Pero los sueños —todo el mundo lo sabe— tienen un precio: descuidé los estudios, porque tenía que pasarme horas leyendo manuales y revistas, y cómo no, literatura fantástica, y si diseñar el juego y cada parte del mismo requería mucho tiempo, otra cosa era juntarse en una casa y jugarlo, ponerlo a prueba, y mejorarlo. Que el nivel de la armadura, que tal poción o hechizo, que la búsqueda se interrumpía porque faltaba un jugador clave, etc.
Las notas escolares de todos los jugones bajaba trimestre a trimestre, y como éramos hijos de una clase trabajadora que solo dependía de su esfuerzo y uno que otro pergamino o hechizo, las juntas se espaciaron y los encuentros comenzaron a escasear, hasta que llegamos de pie a cuarto medio y la ilusión y el sueño se diluyó: nos mandaron a preuniversitarios o debíamos redoblar las horas de estudio porque teníamos que rendir la PAA (Prueba de Actitud Académica), que luego pasó a llamarse PSU, y luego no sé cuánto más, rendición fundamental para ser alguien en la vida.

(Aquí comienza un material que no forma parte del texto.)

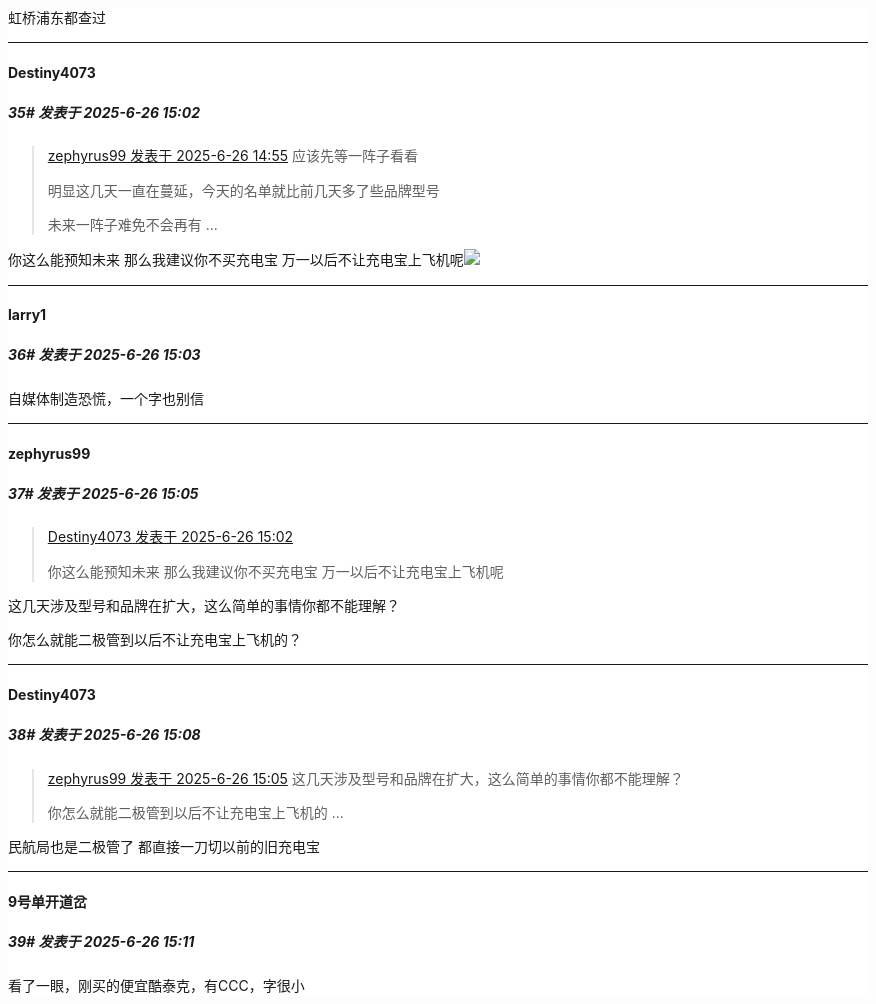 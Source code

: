 虹桥浦东都查过

*****

####  Destiny4073  
##### 35#       发表于 2025-6-26 15:02

<blockquote><a href="httphttps://stage1st.com/2b/forum.php?mod=redirect&amp;goto=findpost&amp;pid=68004029&amp;ptid=2254898" target="_blank">zephyrus99 发表于 2025-6-26 14:55</a>
应该先等一阵子看看

明显这几天一直在蔓延，今天的名单就比前几天多了些品牌型号

未来一阵子难免不会再有 ...</blockquote>
你这么能预知未来 那么我建议你不买充电宝 万一以后不让充电宝上飞机呢<img src="https://static.stage1st.com/image/smiley/face2017/067.png" referrerpolicy="no-referrer">

*****

####  larry1  
##### 36#       发表于 2025-6-26 15:03

自媒体制造恐慌，一个字也别信

*****

####  zephyrus99  
##### 37#       发表于 2025-6-26 15:05

<blockquote><a href="httphttps://stage1st.com/2b/forum.php?mod=redirect&amp;goto=findpost&amp;pid=68004065&amp;ptid=2254898" target="_blank">Destiny4073 发表于 2025-6-26 15:02</a>

你这么能预知未来 那么我建议你不买充电宝 万一以后不让充电宝上飞机呢</blockquote>
这几天涉及型号和品牌在扩大，这么简单的事情你都不能理解？

你怎么就能二极管到以后不让充电宝上飞机的？

*****

####  Destiny4073  
##### 38#       发表于 2025-6-26 15:08

<blockquote><a href="httphttps://stage1st.com/2b/forum.php?mod=redirect&amp;goto=findpost&amp;pid=68004079&amp;ptid=2254898" target="_blank">zephyrus99 发表于 2025-6-26 15:05</a>
这几天涉及型号和品牌在扩大，这么简单的事情你都不能理解？

你怎么就能二极管到以后不让充电宝上飞机的 ...</blockquote>
民航局也是二极管了 都直接一刀切以前的旧充电宝

*****

####  9号单开道岔  
##### 39#       发表于 2025-6-26 15:11

看了一眼，刚买的便宜酷泰克，有CCC，字很小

EL FINAL DEL CALABOZO: UNA LUZ OSCURA
Una vez que me desenganché de los juegos roleros, mis notas en efecto mejoraron. Pude rendir la prueba y obtener un puntaje decente, lo que me llevó a estudiar periodismo en Valparaíso y marcharme de la capital. Tenía dieciocho años, una biblioteca pequeña, algunos manuales de juego, y cómo no, los dados, que de la treintena o más que llegué a tener, conservo solo seis. En la universidad intenté reconectar con el mundo rolero, pero en ese tiempo había otro poder que señoreaba y se tomaba los campos de batalla. Me refiero a Magic: the gathering™, juego de cartas que también practiqué, y que debido a la velocidad de sus mecánicas y nula interpretación, seguías entregando, cual manantial mágico, acceso a mundos medievales fantásticos, pero en un formato de casino, rápido y azaroso, que combinaba la imaginería de Dungeons and Dragons, pero en partidas rápidas y efectistas.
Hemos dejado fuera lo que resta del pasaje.